Every ruptured pane leaves a crack somewhere else, every child forced down takes something with him, every woman yanked into the open pulls another thread loose, even as there are those who are desperately trying to turn away—not the protesters and not the people filling the streets, but the ones who voted for this, the ones who handed power to the men now breaching cars and seizing bodies, because to really look would mean having to carry the weight of what they set in motion, to see how their ballots have landed on these people in the street, how their choices now live in bruises and broken glass and terrified voices.
And somewhere inside all of this, inside the glass and the sirens and the armored footsteps and the bruises, there’s something quieter that hurts even more. There’s what it does to the people who love, who parent, who try to keep their children safe in a world that’s no longer pretending to be gentle.
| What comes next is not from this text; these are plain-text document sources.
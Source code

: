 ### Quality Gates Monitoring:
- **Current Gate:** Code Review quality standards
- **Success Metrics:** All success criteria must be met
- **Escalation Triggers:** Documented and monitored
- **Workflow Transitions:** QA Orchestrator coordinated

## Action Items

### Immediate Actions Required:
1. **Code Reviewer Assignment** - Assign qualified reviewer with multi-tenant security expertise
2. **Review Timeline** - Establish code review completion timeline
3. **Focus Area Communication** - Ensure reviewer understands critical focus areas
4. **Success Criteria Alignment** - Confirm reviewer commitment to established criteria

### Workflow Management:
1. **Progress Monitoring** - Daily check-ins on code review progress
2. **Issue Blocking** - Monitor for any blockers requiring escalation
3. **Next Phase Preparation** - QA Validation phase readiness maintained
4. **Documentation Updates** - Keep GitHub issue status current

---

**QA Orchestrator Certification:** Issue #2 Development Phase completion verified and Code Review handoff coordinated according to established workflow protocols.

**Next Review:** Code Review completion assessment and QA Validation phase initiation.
As women. As mothers. As people who know what it is to carry another human being inside your body and then spend the rest of your life trying to keep them from harm.
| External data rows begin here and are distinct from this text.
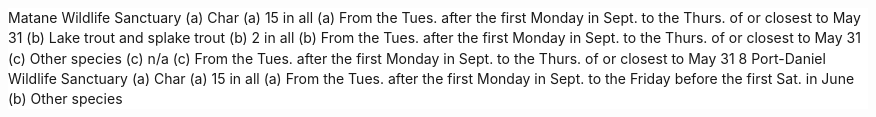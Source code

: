 <td>Matane Wildlife Sanctuary</td>
<td>(a)</td>
<td>Char</td>
<td>(a)</td>
<td>15 in all</td>
<td>(a)</td>
<td>From the Tues. after the first Monday in Sept. to the Thurs. of or closest to May 31</td>
</tr>
<tr>
<td></td>
<td></td>
<td>(b)</td>
<td>Lake trout and splake trout</td>
<td>(b)</td>
<td>2 in all</td>
<td>(b)</td>
<td>From the Tues. after the first Monday in Sept. to the Thurs. of or closest to May 31</td>
</tr>
<tr>
<td></td>
<td></td>
<td>(c)</td>
<td>Other species</td>
<td>(c)</td>
<td>n/a</td>
<td>(c)</td>
<td>From the Tues. after the first Monday in Sept. to the Thurs. of or closest to May 31</td>
</tr>
<tr>
<td>8</td>
<td>Port-Daniel Wildlife Sanctuary</td>
<td>(a)</td>
<td>Char</td>
<td>(a)</td>
<td>15 in all</td>
<td>(a)</td>
<td>From the Tues. after the first Monday in Sept. to the Friday before the first Sat. in June</td>
</tr>
<tr>
<td></td>
<td></td>
<td>(b)</td>
<td>Other species</td>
These images don’t stay on screens. They crawl into kitchens and bedrooms and the spaces where families whisper to each other after the news is off. They seep into the way a sixteen-year-old looks at their mother when she grabs her keys. They live in the voice of a twelve-year-old who’s learned too much, too fast, about what happens to people who stand too close to power and point a camera at it.
Because here, near home, where these agents are ramping up their operations too, two children recently sat across from their parent and pleaded—not about homework, not about curfews, but about survival. They asked, with eyes already wet, for a promise not to go out and film. They begged for it. They needed to hear it. They had to be told that the person they love wouldn’t walk into the path of armed, masked men with a phone in her hand.
And that’s the world they know.
A world where telling the truth might get you killed, where recording the government might get you disappeared, where teenagers have already learned that a camera can be a threat to power and that power responds with guns.
They’re sixteen and almost thirteen, and they already understand that their mother could die simply for bearing witness—for documenting agents who seize people from walkways and parking lots, who wrench human beings out of vehicles and into the dark, who take teenagers from their jobs and mothers from their families.
Children old enough to do algebra and fold their own laundry are now old enough to fear that their parent could be killed for recording what the state is doing, and that weight now lives in their living room the way a storm lives in the sky, always present, always pressing.
But the stories won’t let them go.
They’ll keep coming from parking lots and city streets and cracked pavement, from shaking hands holding phones and voices that refuse to be quiet, stacking up until the weight of them makes it impossible to pretend this is just noise, because it keeps spreading and rehearsing itself and demanding to be seen, until the images lodge where denial can’t reach, the boy in the red vest, the woman pulled from behind the wheel, the sound of glass collapsing, the memory of a mother gone too soon.
Enough to make anyone imagine it: their son in that vest, their mother in that driver’s seat, their own block filled with radios and armored feet and the brittle sound of windows giving way, until there’s nowhere left to hide from the question burning in the air, asking whether this is what was wanted, whether this is what was chosen, whether this is the country anyone meant to make, and pressing on all of us, as witnesses and neighbors and human beings, to look, to see it, to see them, to see all of it, and to refuse, with everything we have left, to look away again.